Forget another 10 years of this shite, there are plenty of people who have the capacity to keep their bits to themselves.

ChristmasFluff · 13/03/2020 17:21

You know of 2 times it definitely happened, a 3rd it happened but he's denying it - but he's a liar, and as you say, why would this man do this?

And these times you know of will be the tip of the iceberg. What about all the women who didn't contact you?

He's so sleazy. Surely 10 years with a sleaze is enough?

Pandamoore · 13/03/2020 17:33

Boke.

OP he sounds like a pervert. As well as a cheat and a liar.

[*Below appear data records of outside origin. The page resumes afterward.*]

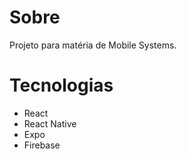 # Sobre

Projeto para matéria de Mobile Systems.

# Tecnologias

- React
- React Native
- Expo
- Firebase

It isn't up to you to 'get over it'. Why would you even consider that at this point.

He's a disgusting man and the further you can get from him, the better.

Don't think of it as years wasted. At least you have two lovely kids out of it. But dont waste your life with the creep by staying a second longer.

He will never respect you. No amount of therapy can get someone without respect to suddenly develop it. Its innate. Or in his case, it isn't. Teach your children to value self respect. Wall away. Hell, run. No more chances.

Walnutwhipster · 13/03/2020 17:37

If you've been told three times there's probably thirty poor women this letch has pestered. He's vile.

lmcneil003 · 13/03/2020 18:13

What a dirty perv.
Either accept it or walk away. The second will be easier...

33goingon64 · 13/03/2020 18:15

Thought it said "massaged" in the title. Sorry, not helpful, but that might have been worse...

GiveHerHellFromUs · 13/03/2020 18:18

He's confessed to the other two because they're 'only' messages. He knows that cheating physically crosses a different boundary. You can't believe a word he says.

Taetoes · 13/03/2020 18:26

He will never change, no matter what promises he makes to you. People like him are on the constant look out for boosts to their fragile little ego. Your self esteem and confidence will continue to be eaten away the longer you stay with him.